= SOURCE DATA =

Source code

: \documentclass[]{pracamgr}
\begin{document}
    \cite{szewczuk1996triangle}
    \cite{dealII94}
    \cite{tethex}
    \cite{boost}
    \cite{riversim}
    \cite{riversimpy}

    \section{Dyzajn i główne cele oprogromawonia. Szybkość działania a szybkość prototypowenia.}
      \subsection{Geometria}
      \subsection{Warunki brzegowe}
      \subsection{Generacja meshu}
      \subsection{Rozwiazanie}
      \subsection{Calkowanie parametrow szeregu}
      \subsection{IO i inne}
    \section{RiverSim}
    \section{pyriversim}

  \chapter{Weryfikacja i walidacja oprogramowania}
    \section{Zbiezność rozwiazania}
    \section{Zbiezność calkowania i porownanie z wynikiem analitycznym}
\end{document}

---

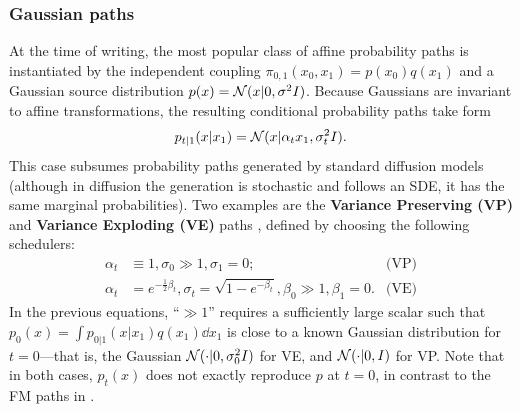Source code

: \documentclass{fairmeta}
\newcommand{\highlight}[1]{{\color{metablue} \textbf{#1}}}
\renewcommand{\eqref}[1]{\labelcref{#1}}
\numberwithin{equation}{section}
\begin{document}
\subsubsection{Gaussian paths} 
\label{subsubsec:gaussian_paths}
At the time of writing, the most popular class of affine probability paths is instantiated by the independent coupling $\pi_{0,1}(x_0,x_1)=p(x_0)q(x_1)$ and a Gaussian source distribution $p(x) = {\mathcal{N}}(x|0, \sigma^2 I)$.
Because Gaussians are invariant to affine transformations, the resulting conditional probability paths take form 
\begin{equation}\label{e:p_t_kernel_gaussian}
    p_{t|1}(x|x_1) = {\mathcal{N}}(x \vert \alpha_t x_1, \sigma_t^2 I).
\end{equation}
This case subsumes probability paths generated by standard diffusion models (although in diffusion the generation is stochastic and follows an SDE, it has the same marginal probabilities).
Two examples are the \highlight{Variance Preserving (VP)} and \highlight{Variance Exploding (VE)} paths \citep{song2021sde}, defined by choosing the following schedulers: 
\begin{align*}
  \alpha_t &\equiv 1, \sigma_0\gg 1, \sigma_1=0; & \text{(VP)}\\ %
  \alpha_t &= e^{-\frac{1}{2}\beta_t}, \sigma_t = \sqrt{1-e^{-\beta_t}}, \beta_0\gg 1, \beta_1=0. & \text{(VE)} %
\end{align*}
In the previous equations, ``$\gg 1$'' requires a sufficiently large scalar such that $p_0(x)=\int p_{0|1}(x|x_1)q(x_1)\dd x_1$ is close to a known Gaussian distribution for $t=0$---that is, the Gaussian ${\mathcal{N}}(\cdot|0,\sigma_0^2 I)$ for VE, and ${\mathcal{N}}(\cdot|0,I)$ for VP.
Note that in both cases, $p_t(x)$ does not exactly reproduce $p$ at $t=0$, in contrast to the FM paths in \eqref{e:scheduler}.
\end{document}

= REQUIRED ACTION =
Each line of the listing that includes the word "documentclass" should be copied out.

= SOLUTION BELOW =
: \documentclass[]{pracamgr}
: \documentclass{fairmeta}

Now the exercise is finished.